Segment Open

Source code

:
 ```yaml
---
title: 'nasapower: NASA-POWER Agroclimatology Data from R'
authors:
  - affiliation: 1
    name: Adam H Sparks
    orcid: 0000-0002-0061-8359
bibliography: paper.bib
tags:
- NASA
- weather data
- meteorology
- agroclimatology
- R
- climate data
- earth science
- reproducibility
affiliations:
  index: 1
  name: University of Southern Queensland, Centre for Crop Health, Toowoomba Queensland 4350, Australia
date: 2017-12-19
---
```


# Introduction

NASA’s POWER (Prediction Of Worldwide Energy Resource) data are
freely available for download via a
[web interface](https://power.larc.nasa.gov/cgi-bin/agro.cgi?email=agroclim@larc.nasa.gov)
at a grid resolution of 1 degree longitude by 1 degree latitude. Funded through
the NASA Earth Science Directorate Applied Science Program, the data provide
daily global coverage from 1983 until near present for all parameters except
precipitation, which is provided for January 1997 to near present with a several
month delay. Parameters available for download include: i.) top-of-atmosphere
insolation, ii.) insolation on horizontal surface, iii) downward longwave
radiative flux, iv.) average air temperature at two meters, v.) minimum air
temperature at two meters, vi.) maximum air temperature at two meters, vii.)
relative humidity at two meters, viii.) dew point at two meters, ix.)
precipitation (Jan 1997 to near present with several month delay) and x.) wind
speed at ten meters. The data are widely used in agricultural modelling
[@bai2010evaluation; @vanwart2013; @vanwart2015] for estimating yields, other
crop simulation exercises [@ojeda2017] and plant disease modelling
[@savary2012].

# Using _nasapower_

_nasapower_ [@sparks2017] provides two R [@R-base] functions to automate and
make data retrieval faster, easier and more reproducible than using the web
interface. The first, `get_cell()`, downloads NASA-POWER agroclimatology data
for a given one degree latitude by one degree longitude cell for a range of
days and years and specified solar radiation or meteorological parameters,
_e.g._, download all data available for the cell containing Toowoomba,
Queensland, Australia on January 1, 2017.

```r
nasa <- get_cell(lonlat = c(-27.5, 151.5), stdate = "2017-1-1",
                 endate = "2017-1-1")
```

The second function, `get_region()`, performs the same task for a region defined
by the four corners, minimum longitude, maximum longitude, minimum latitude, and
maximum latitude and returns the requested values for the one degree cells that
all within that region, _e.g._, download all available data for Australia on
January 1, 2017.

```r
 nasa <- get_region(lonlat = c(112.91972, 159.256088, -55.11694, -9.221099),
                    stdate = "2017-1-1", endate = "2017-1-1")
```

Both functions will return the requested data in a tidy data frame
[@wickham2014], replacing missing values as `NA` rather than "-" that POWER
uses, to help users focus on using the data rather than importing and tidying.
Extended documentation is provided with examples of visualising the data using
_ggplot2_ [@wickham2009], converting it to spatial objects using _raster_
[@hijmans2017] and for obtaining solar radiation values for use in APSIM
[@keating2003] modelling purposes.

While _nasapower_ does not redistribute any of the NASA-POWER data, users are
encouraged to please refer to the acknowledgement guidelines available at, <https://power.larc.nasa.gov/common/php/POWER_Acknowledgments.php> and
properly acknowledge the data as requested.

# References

Segment Closed

- TASK DESCRIPTION -
Give the count of lines in the entries above that hold the word "January", with no other words.

- RESULT -
3